Fitri menyebutkan durasi puasa yang ideal kurang lebih maksimal 16 jam. “Durasi maksimalnya 16 jam karena lebih dari itu nanti akan memecah massa otot dan massa lemak,” jelasnya. Karena itu, pemenuhan makronutrisi mulai dari karbohidrat hingga protein harus tetap diperhatikan saat sahur dan berbuka. Ia pun mengingatkan pentingnya tidak melewatkan sahur. “Makanya kita sebaiknya tidak skip sahur, karena kalau kita skip sahur nah ini jadi kurang. Olah raga juga harus tetap ya, tinggal kita atur waktunya,” kata Fitri.
Menanggapi kebiasaan berbuka dengan makanan manis, dr. Fitri menjelaskan bahwa setelah berpuasa sekitar 12 hingga 14 jam kadar gula darah memang turun cukup signifikan. “Memang ketika kita berpuasa sekitar 12-14 jam itu kan sudah turun sekali kadar gulanya. Oke, kita buka dengan yang manis-manis ini maksudnya adalah tetap pilihan manisnya itu yang gulanya tidak berupa refined sugar artinya gulanya yang raw sugar. Raw sugar ini kan gula real food lah istilahnya bukan yang diolah. Gula yang mentah ini contohnya buah, atau misalnya kurma. Kurma kan seratnya masih real food ya, memang sebaiknya jangan bentukan kue,” ujar Fitri.

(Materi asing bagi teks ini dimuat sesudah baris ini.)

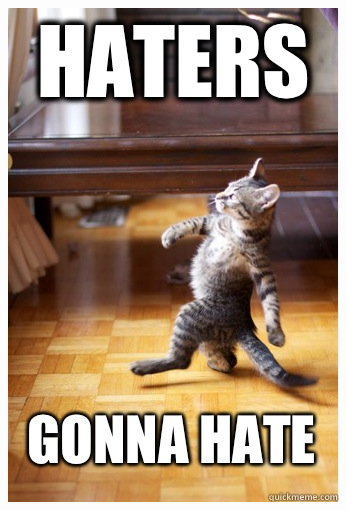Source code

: \documentclass[12pt]{article}
\begin{document}
\begin{minipage}[c]{0.25\textwidth}
\includegraphics[width = \textwidth]{haters.jpg}
$\:$ \\
\end{minipage}
\end{document}
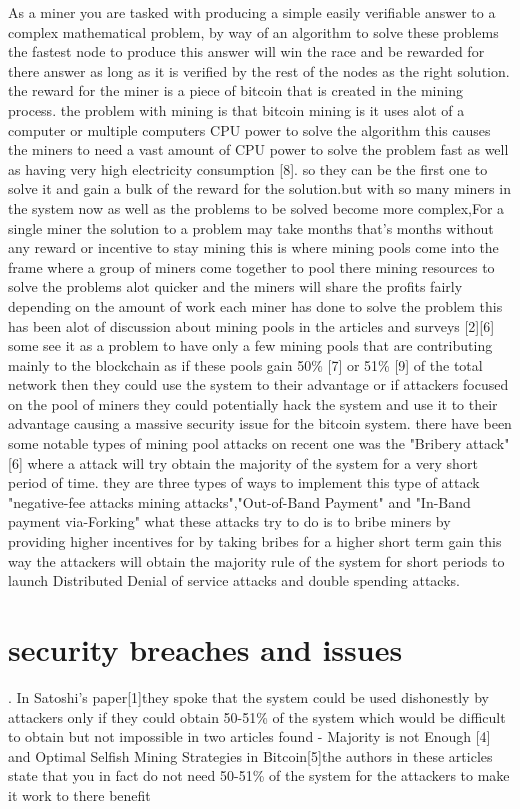 \documentclass[report]{IEEEtran}
\begin{document}
 As a miner you are tasked with producing a simple easily verifiable answer to a complex mathematical problem, by way of an algorithm to solve these problems the fastest node to produce this answer will win the race and be rewarded for there answer as long as it is verified by the rest of the nodes as the right solution. the reward for the miner is a piece of bitcoin that is created in the  mining process. the problem with mining is that bitcoin mining is it uses alot of a computer or multiple computers CPU power to solve the algorithm this causes the miners to need a vast amount of CPU power to solve the problem fast as well as having very high electricity consumption [8]. so they can be the first one to solve it and gain a bulk of the reward for the solution.but with so many miners in the system now as well as the problems to be solved become more complex,For a single miner the solution to a problem may take months that's months without any reward or incentive to stay mining this is where mining pools come into the frame where a group of miners come together to pool there mining resources to solve the problems alot quicker and the miners will share the profits fairly depending on the amount of work each miner has done to solve the problem this has been alot of discussion about mining pools in the articles and surveys [2][6] some see it as a problem to have only a few mining pools that are contributing mainly to the blockchain as if these pools gain 50\% [7] or 51\% [9] of the total network then they could use the system to their advantage or if attackers focused on the pool of miners they could potentially hack the system and use it to their advantage causing a massive security issue for the bitcoin system. there have been some notable types of mining pool attacks on recent one was the "Bribery attack"[6] where a attack will try obtain the majority of the system for a very short period of time. they are three types of ways to implement this type of attack "negative-fee attacks mining attacks","Out-of-Band Payment" and "In-Band payment via-Forking" what these attacks try to do is to bribe miners by providing higher incentives for by taking bribes for a higher short term gain this way the attackers will obtain the majority rule of the system for short periods to launch Distributed Denial of service attacks and double spending attacks.  

\section{security breaches and issues}.\newline
In Satoshi's paper[1]they spoke that the system  could be used dishonestly by attackers only if they could obtain 50-51\% of the system which would be difficult to obtain but not impossible in two articles found -  Majority is not Enough [4] and Optimal Selfish Mining Strategies in Bitcoin[5]the authors in these articles state that you in fact do not need 50-51\% of the system for the attackers to make it work to there benefit 
\end{document}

Ia menambahkan, gula dari real food umumnya berupa fruktosa yang penyerapannya lebih lambat karena masih mengandung serat, sehingga membantu menaikkan kadar gula darah secara lebih stabil. Berbeda dengan kue atau makanan berbahan refined sugar yang memiliki indeks glikemik lebih tinggi sehingga lebih cepat meningkatkan kadar gula darah.
Terkait kebiasaan “balas dendam” saat berbuka, dr. Fitri menekankan pentingnya pemenuhan kebutuhan gizi sejak sahur. “Nah kuncinya supaya kita tidak terlalu lapar itu ada pada pemenuhan kebutuhan harian kita pada saat kita buka dan sahur. Contoh, pada saat kita sahur itu kita menambahkan sebanyak minimal itu 20 gram protein, memang yang disarankan itu adalah 30 gram protein pada saat kita sahur itu cukup untuk membantu menahan rasa lapar kita pada saat kita puasa,” ucap Fitri.
Ia juga mengingatkan agar penurunan berat badan saat puasa tidak terlalu drastis. “Justru hati-hati ya kalau misalnya pas puasa loss berat badannya yang tinggi, kalau sampai 10 kilo itu tinggi. Itu ditakutkan loss massa ototnya yang lebih tinggi. Nah ini yang akan menyebabkan berat badan yoyo, yang awalnya turun tapi nanti akan menyebabkan kenaikan berat badan yang tinggi lagi nanti setelah puasa,” tegasnya. Menurutnya, penurunan sekitar 0,5 kilogram per minggu sudah tergolong baik dan lebih aman karena cenderung berasal dari lemak.
Untuk kebutuhan cairan, dr. Fitri menyarankan pembagian konsumsi air putih minimal tiga gelas saat sahur, dua gelas saat berbuka, dan sisanya dipenuhi setelah tarawih hingga sebelum tidur. Di akhir perbincangan, ia mengajak masyarakat untuk tetap konsisten menjaga pola makan sehat setelah Ramadan. Ia menyampaikan pentingnya niat untuk hidup sehat, melanjutkan pola intermittent fasting bila diperlukan untuk mengontrol asupan yang tidak perlu, serta rutin berolahraga meski hanya berjalan kaki 40 hingga 60 menit setiap hari. Selain itu, kecukupan air, protein, dan karbohidrat perlu dijaga agar tidak mudah lapar dan tergoda mengonsumsi camilan berlebihan.